On Oct. 28, San Diego community members led by Free Them All gathered outside Otay Mesa Detention Center to pay their respects to people killed by negligence and violence at the hands of ICE and private immigration detention companies such as Core Civic and GEO Group. The event, attended by Otay Mesa Detention Resistance, Haitian Bridge Alliance, Party for Socialism and Liberation, and other organizations and activists, marks the second annual community Día de los Muertos (Day of the Dead) altar.
Before the event began, at around 5:45 p.m., cheers from people imprisoned inside Otay Mesa Detention Center could be heard over the hum of the Calpine power plant. They were cheering the demonstrators.

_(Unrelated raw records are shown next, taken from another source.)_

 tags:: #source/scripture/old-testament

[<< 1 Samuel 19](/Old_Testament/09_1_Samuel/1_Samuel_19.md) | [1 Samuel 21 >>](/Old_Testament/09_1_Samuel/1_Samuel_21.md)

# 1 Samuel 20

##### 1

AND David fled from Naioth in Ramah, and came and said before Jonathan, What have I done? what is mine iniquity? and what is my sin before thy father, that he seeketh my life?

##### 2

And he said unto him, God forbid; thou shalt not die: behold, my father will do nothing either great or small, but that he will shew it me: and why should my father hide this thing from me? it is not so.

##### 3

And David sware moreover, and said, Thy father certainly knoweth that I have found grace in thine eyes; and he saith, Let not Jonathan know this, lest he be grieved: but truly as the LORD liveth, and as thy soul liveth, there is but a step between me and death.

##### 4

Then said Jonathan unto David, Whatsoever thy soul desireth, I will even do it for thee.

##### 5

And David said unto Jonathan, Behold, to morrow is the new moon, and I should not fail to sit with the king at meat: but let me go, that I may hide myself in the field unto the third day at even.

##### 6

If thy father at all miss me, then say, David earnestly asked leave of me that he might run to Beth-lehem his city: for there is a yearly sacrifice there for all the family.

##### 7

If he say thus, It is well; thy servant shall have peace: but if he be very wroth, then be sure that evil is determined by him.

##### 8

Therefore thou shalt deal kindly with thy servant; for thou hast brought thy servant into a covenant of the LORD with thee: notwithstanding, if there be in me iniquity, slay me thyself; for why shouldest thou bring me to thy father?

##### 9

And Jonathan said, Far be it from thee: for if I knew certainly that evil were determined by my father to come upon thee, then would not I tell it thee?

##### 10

As people gathered, attendees added cempasuchiles (Mexican marigolds), pan de muerto (bread of the dead), and other offerings to a community altar. Afterwards, 28 candles were lit — each commemorating someone who had passed away while detained. Among the many was Carlos Ernesto Escobar Mejia.
Mejia, a Salvadoran native, passed away on May 6 from complications resulting from COVID-19. His sister, Rosa, called in to share his story. Prior to being detained by ICE Carlos was already ill, suffering from diabetes and other ailments. Once inside, his condition quickly deteriorated. He, along with other prisoners, sought help from ICE officials, help which didn’t come.
This sentiment was echoed by other prisoners who shared their story via phone call. Walter Velasquez, originally from Honduras, recounted prisoners’ experience with the detention center’s lack of medical care. “Here we suffer. They aren’t helping us with our medical problems. They aren’t helping us with medicine.”
Velasquez said the detention center could not provide him with the appropriate medications for depression and insomnia. They disclosed that disabled folks inside the facility are denied wheelchairs and instead given a single crutch to use for months, even years.
The vigil ended with a call to continue fighting for the immediate release of all detained immigrants and for the abolition of the prison industrial complex. Echoing these sentiments, Pedros Rios from the American Friends Service Committee said , “No more! … whether it’s this year, and whether it will be next year, our resistance will be threefold, our resistance will be seven-fold, our resistance will be twenty-fold.”